Feedly is a freemium news aggregator application for web browsers and mobile devices running Android and iOS. It is also available as a cloud-based service. It compiles news feeds from a variety of online sources for the user to customize and share with others. Feedly was first released by DevHD in 2008.

==History==
DevHD's first project was Streets. It aggregates updates from a variety of online sources and is the basis of Feedly. Originally called Feeddo, Feedly was first released as a web extension before moving onto mobile platforms.

On March 15, 2013, Feedly announced 500,000 new users in 48 hours due to the closure announcement of Google Reader. By April 2, 2013, the total number of new users was up to 3 million. At the end of May 2013, the total user number was up to 12 million. In 2018, Feedly had 14 million registered users.

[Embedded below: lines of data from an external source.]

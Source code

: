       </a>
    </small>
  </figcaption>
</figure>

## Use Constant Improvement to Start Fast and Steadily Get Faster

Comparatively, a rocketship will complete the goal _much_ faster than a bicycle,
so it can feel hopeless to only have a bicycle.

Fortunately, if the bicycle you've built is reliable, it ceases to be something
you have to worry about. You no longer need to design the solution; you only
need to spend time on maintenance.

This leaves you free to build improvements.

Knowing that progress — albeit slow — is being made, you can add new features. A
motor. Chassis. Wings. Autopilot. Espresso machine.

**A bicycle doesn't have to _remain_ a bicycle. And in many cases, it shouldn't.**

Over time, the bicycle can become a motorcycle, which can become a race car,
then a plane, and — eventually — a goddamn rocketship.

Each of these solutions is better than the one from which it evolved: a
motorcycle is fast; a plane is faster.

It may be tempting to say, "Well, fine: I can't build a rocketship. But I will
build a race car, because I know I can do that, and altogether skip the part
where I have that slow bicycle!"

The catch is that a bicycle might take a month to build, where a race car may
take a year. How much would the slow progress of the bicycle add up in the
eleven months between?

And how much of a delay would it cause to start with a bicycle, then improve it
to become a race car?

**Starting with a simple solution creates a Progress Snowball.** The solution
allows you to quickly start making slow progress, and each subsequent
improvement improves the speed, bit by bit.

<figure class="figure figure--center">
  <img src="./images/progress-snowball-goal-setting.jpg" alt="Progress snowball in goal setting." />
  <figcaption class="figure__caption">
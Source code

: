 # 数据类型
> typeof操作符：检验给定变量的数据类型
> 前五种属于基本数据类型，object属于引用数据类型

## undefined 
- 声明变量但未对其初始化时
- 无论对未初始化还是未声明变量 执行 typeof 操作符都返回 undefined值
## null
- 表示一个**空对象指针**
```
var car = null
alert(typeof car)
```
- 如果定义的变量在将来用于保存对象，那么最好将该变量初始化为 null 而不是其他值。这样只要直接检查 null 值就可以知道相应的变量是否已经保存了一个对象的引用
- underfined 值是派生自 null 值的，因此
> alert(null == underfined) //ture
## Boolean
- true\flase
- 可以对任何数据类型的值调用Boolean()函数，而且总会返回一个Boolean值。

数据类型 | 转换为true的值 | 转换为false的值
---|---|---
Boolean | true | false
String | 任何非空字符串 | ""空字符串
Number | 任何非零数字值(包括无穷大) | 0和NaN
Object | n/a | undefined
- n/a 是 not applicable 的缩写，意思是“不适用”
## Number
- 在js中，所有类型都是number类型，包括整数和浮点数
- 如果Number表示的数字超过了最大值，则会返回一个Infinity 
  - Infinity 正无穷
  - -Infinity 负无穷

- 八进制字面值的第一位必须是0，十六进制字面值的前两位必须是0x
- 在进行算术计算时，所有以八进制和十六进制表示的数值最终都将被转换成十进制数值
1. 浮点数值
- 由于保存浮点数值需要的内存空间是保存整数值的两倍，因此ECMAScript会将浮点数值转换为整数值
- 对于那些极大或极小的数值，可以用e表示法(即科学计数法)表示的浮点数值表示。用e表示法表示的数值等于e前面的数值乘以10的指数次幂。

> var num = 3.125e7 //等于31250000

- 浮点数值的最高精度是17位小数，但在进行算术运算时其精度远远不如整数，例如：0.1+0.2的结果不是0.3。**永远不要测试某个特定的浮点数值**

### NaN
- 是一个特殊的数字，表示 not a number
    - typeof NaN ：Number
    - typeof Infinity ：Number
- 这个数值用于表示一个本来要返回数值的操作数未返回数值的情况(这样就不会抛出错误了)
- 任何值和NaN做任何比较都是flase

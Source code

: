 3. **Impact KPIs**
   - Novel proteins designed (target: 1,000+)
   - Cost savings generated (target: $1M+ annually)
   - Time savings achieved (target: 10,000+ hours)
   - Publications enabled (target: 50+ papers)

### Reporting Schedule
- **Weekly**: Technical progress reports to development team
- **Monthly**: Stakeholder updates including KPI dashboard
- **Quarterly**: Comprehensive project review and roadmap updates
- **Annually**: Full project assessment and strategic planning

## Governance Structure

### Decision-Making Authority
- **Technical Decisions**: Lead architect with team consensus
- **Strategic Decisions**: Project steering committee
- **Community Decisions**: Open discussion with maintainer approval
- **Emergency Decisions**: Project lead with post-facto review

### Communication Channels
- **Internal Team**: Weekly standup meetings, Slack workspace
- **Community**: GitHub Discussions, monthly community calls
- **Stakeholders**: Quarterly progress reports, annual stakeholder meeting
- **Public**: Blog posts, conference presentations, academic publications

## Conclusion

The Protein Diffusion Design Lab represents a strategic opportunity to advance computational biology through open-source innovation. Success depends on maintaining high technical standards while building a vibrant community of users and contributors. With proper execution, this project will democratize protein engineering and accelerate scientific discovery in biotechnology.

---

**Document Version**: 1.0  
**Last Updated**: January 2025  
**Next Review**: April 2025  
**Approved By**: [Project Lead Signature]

=== Denial-of-service attacks ===
On June 11–13, 2014, Feedly suffered denial-of-service attacks that prevented users from accessing their information. The attackers demanded ransom from Feedly, which the company refused to pay.

==Mobile app==
The Feedly mobile application is available for Android and iOS devices. All versions of the app run on Streets (DevHD's other project), which allows for the application to run on the same code for all devices. Like its web counterpart, the mobile application's interface imitates a magazine spread. However, unlike the browser extension, the Feedly app cannot load an entire article. Instead, it will present a summary and a link to the actual article. The Feedly app does not support offline mode but third-party apps offer the service.